(Document images with source code)
==============================
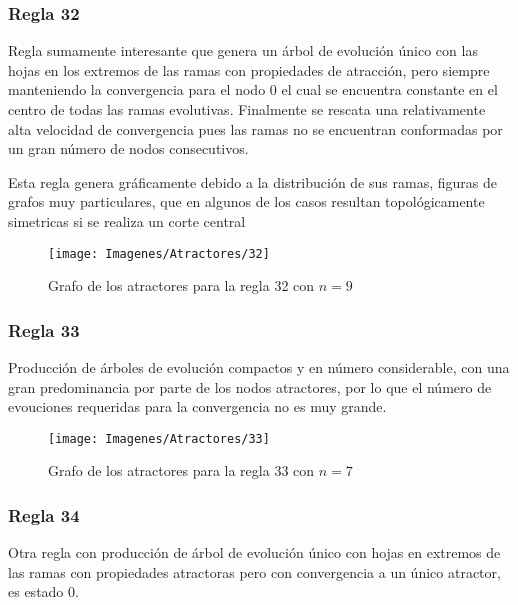 \documentclass[]{article}
\begin{document}
			
			\newpage
			\subsubsection{Regla 32}
				\justifying	
				Regla sumamente interesante que genera un árbol de evolución único con las hojas en los extremos de las ramas con propiedades de atracción, pero siempre manteniendo la convergencia para el nodo 0 el cual se encuentra constante en el centro de todas las ramas evolutivas. Finalmente se rescata una relativamente alta velocidad de convergencia pues las ramas no se encuentran conformadas por un gran número de nodos consecutivos.
				
				\hfill\break
				\break
				Esta regla genera gráficamente debido a la distribución de sus ramas, figuras de grafos muy particulares, que en algunos de los casos resultan topológicamente simetricas si se realiza un corte central
	
				\hfill\break
				\hfill\break
				\begin{figure}[!h]
					\centering
					\texttt{[image: Imagenes/Atractores/32]}
					\caption{Grafo de los atractores para la regla 32 con $n=9$}
					\label{Regla_32}
				\end{figure}
	
			
			\newpage
			\subsubsection{Regla 33}
				\justifying	
				Producción de árboles de evolución compactos y en número considerable, con una gran predominancia por parte de los nodos atractores, por lo que el número de evouciones requeridas para la convergencia no es muy grande.
				
				\hfill\break
				\hfill\break
				\begin{figure}[!h]
					\centering
					\texttt{[image: Imagenes/Atractores/33]}
					\caption{Grafo de los atractores para la regla 33 con $n=7$}
					\label{Regla_33}
				\end{figure}
				
			\newpage
			\subsubsection{Regla 34}
				\justifying
				Otra regla con producción de árbol de evolución único con hojas en extremos de las ramas con propiedades atractoras pero con convergencia a un único atractor, es estado 0.
				
\end{document}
==============================
Brief:
A verbatim copy of the data, pictures removed, is the expected result.

Solution for this task:
 \documentclass[]{article}
\begin{document}
			
			\newpage
			\subsubsection{Regla 32}
				\justifying	
				Regla sumamente interesante que genera un árbol de evolución único con las hojas en los extremos de las ramas con propiedades de atracción, pero siempre manteniendo la convergencia para el nodo 0 el cual se encuentra constante en el centro de todas las ramas evolutivas. Finalmente se rescata una relativamente alta velocidad de convergencia pues las ramas no se encuentran conformadas por un gran número de nodos consecutivos.
				
				\hfill\break
				\break
				Esta regla genera gráficamente debido a la distribución de sus ramas, figuras de grafos muy particulares, que en algunos de los casos resultan topológicamente simetricas si se realiza un corte central
	
				\hfill\break
				\hfill\break
				\begin{figure}[!h]
					\centering
					\texttt{[image: Imagenes/Atractores/32]}
					\caption{Grafo de los atractores para la regla 32 con $n=9$}
					\label{Regla_32}
				\end{figure}
	
			
			\newpage
			\subsubsection{Regla 33}
				\justifying	
				Producción de árboles de evolución compactos y en número considerable, con una gran predominancia por parte de los nodos atractores, por lo que el número de evouciones requeridas para la convergencia no es muy grande.
				
				\hfill\break
				\hfill\break
				\begin{figure}[!h]
					\centering
					\texttt{[image: Imagenes/Atractores/33]}
					\caption{Grafo de los atractores para la regla 33 con $n=7$}
					\label{Regla_33}
				\end{figure}
				
			\newpage
			\subsubsection{Regla 34}
				\justifying
				Otra regla con producción de árbol de evolución único con hojas en extremos de las ramas con propiedades atractoras pero con convergencia a un único atractor, es estado 0.
				
\end{document}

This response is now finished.